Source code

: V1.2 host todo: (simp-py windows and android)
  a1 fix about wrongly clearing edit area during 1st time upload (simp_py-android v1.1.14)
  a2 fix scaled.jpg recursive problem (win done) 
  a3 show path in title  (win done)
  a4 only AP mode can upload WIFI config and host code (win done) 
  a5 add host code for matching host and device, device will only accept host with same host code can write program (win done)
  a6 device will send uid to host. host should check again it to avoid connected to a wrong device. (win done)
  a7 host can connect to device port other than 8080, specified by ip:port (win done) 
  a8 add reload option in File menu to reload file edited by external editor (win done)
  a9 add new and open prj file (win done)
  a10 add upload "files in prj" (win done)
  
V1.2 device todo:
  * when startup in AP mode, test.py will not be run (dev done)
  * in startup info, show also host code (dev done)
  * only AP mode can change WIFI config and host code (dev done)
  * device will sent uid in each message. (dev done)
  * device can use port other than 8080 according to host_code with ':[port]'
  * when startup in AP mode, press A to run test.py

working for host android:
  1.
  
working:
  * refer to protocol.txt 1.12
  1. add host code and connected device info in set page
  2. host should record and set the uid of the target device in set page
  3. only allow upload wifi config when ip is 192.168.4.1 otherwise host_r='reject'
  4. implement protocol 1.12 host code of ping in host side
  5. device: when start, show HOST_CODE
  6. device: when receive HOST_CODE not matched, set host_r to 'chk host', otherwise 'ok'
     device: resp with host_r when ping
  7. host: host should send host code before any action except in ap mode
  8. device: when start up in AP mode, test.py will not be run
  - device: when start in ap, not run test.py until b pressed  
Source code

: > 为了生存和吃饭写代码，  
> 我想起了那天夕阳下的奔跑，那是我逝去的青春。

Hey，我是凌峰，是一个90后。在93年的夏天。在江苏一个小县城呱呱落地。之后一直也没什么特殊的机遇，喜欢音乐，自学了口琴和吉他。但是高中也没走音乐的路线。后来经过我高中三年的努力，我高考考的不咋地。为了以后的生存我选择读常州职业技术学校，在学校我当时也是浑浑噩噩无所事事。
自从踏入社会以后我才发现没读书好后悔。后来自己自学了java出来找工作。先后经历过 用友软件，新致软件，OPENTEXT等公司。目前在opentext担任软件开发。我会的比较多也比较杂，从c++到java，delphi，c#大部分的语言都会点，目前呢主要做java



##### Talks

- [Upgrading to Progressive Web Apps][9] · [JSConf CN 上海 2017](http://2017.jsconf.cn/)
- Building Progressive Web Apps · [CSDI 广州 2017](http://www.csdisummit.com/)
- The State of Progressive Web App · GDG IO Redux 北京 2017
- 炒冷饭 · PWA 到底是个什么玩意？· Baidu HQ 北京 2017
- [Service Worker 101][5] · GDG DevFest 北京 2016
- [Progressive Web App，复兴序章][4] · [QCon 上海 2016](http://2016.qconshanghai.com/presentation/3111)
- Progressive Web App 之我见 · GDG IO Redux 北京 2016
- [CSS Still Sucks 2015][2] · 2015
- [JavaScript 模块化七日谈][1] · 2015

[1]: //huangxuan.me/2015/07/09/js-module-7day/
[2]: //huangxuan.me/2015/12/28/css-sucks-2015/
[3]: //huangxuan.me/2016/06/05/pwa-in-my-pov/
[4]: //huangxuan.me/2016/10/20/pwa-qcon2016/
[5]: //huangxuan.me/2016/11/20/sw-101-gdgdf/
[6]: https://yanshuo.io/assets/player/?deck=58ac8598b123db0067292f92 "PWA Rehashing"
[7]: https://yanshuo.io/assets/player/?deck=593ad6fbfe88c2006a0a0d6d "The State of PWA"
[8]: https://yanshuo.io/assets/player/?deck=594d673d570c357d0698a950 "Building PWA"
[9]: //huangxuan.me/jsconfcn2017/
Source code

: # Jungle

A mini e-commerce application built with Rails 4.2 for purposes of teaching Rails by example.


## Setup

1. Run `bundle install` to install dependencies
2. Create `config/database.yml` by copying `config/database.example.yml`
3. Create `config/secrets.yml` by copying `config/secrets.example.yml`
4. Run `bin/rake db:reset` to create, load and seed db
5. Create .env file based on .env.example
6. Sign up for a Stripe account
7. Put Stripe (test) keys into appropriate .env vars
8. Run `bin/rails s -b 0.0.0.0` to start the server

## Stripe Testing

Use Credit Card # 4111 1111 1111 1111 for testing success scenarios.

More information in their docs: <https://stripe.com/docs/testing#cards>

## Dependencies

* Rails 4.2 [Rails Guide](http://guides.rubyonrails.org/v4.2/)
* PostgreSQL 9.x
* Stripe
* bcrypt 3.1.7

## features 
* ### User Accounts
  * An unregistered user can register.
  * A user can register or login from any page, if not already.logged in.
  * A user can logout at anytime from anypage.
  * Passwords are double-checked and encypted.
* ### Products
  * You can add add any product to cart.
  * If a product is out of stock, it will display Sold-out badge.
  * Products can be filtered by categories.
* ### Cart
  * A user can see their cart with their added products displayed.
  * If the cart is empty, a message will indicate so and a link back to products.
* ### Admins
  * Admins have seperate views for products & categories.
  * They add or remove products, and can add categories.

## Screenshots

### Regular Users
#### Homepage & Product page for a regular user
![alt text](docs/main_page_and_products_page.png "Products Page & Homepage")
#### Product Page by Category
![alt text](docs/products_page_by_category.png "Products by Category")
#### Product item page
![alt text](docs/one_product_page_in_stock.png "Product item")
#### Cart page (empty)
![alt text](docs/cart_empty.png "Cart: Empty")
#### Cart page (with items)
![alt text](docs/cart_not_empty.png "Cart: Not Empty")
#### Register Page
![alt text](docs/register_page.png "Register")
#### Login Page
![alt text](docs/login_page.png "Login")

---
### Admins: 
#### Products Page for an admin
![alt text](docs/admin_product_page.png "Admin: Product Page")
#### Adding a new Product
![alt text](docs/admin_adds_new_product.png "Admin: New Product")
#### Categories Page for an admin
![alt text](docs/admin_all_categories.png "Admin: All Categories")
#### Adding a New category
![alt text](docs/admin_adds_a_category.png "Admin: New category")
☆ ☆ ☆
**THE PROBLEM**
Keep every word intact and transcribe the records in full.

**RESULT BELOW**
Source code

: V1.2 host todo: (simp-py windows and android)
  a1 fix about wrongly clearing edit area during 1st time upload (simp_py-android v1.1.14)
  a2 fix scaled.jpg recursive problem (win done) 
  a3 show path in title  (win done)
  a4 only AP mode can upload WIFI config and host code (win done) 
  a5 add host code for matching host and device, device will only accept host with same host code can write program (win done)
  a6 device will send uid to host. host should check again it to avoid connected to a wrong device. (win done)
  a7 host can connect to device port other than 8080, specified by ip:port (win done) 
  a8 add reload option in File menu to reload file edited by external editor (win done)
  a9 add new and open prj file (win done)
  a10 add upload "files in prj" (win done)
  
V1.2 device todo:
  * when startup in AP mode, test.py will not be run (dev done)
  * in startup info, show also host code (dev done)
  * only AP mode can change WIFI config and host code (dev done)
  * device will sent uid in each message. (dev done)
  * device can use port other than 8080 according to host_code with ':[port]'
  * when startup in AP mode, press A to run test.py

working for host android:
  1.
  
working:
  * refer to protocol.txt 1.12
  1. add host code and connected device info in set page
  2. host should record and set the uid of the target device in set page
  3. only allow upload wifi config when ip is 192.168.4.1 otherwise host_r='reject'
  4. implement protocol 1.12 host code of ping in host side
  5. device: when start, show HOST_CODE
  6. device: when receive HOST_CODE not matched, set host_r to 'chk host', otherwise 'ok'
     device: resp with host_r when ping
  7. host: host should send host code before any action except in ap mode
  8. device: when start up in AP mode, test.py will not be run
  - device: when start in ap, not run test.py until b pressed  
Source code

: > 为了生存和吃饭写代码，  
> 我想起了那天夕阳下的奔跑，那是我逝去的青春。

Hey，我是凌峰，是一个90后。在93年的夏天。在江苏一个小县城呱呱落地。之后一直也没什么特殊的机遇，喜欢音乐，自学了口琴和吉他。但是高中也没走音乐的路线。后来经过我高中三年的努力，我高考考的不咋地。为了以后的生存我选择读常州职业技术学校，在学校我当时也是浑浑噩噩无所事事。
自从踏入社会以后我才发现没读书好后悔。后来自己自学了java出来找工作。先后经历过 用友软件，新致软件，OPENTEXT等公司。目前在opentext担任软件开发。我会的比较多也比较杂，从c++到java，delphi，c#大部分的语言都会点，目前呢主要做java



##### Talks

- [Upgrading to Progressive Web Apps][9] · [JSConf CN 上海 2017](http://2017.jsconf.cn/)
- Building Progressive Web Apps · [CSDI 广州 2017](http://www.csdisummit.com/)
- The State of Progressive Web App · GDG IO Redux 北京 2017
- 炒冷饭 · PWA 到底是个什么玩意？· Baidu HQ 北京 2017
- [Service Worker 101][5] · GDG DevFest 北京 2016
- [Progressive Web App，复兴序章][4] · [QCon 上海 2016](http://2016.qconshanghai.com/presentation/3111)
- Progressive Web App 之我见 · GDG IO Redux 北京 2016
- [CSS Still Sucks 2015][2] · 2015
- [JavaScript 模块化七日谈][1] · 2015

[1]: //huangxuan.me/2015/07/09/js-module-7day/
[2]: //huangxuan.me/2015/12/28/css-sucks-2015/
[3]: //huangxuan.me/2016/06/05/pwa-in-my-pov/
[4]: //huangxuan.me/2016/10/20/pwa-qcon2016/
[5]: //huangxuan.me/2016/11/20/sw-101-gdgdf/
[6]: https://yanshuo.io/assets/player/?deck=58ac8598b123db0067292f92 "PWA Rehashing"
[7]: https://yanshuo.io/assets/player/?deck=593ad6fbfe88c2006a0a0d6d "The State of PWA"
[8]: https://yanshuo.io/assets/player/?deck=594d673d570c357d0698a950 "Building PWA"
[9]: //huangxuan.me/jsconfcn2017/
Source code

: # Jungle

A mini e-commerce application built with Rails 4.2 for purposes of teaching Rails by example.


## Setup

1. Run `bundle install` to install dependencies
2. Create `config/database.yml` by copying `config/database.example.yml`
3. Create `config/secrets.yml` by copying `config/secrets.example.yml`
4. Run `bin/rake db:reset` to create, load and seed db
5. Create .env file based on .env.example
6. Sign up for a Stripe account
7. Put Stripe (test) keys into appropriate .env vars
8. Run `bin/rails s -b 0.0.0.0` to start the server

## Stripe Testing

Use Credit Card # 4111 1111 1111 1111 for testing success scenarios.

More information in their docs: <https://stripe.com/docs/testing#cards>

## Dependencies

* Rails 4.2 [Rails Guide](http://guides.rubyonrails.org/v4.2/)
* PostgreSQL 9.x
* Stripe
* bcrypt 3.1.7

## features 
* ### User Accounts
  * An unregistered user can register.
  * A user can register or login from any page, if not already.logged in.
  * A user can logout at anytime from anypage.
  * Passwords are double-checked and encypted.
* ### Products
  * You can add add any product to cart.
  * If a product is out of stock, it will display Sold-out badge.
  * Products can be filtered by categories.
* ### Cart
  * A user can see their cart with their added products displayed.
  * If the cart is empty, a message will indicate so and a link back to products.
* ### Admins
  * Admins have seperate views for products & categories.
  * They add or remove products, and can add categories.

## Screenshots

### Regular Users
#### Homepage & Product page for a regular user
![alt text](docs/main_page_and_products_page.png "Products Page & Homepage")
#### Product Page by Category
![alt text](docs/products_page_by_category.png "Products by Category")
#### Product item page
![alt text](docs/one_product_page_in_stock.png "Product item")
#### Cart page (empty)
![alt text](docs/cart_empty.png "Cart: Empty")
#### Cart page (with items)
![alt text](docs/cart_not_empty.png "Cart: Not Empty")
#### Register Page
![alt text](docs/register_page.png "Register")
#### Login Page
![alt text](docs/login_page.png "Login")

---
### Admins: 
#### Products Page for an admin
![alt text](docs/admin_product_page.png "Admin: Product Page")
#### Adding a new Product
![alt text](docs/admin_adds_new_product.png "Admin: New Product")
#### Categories Page for an admin
![alt text](docs/admin_all_categories.png "Admin: All Categories")
#### Adding a New category
![alt text](docs/admin_adds_a_category.png "Admin: New category")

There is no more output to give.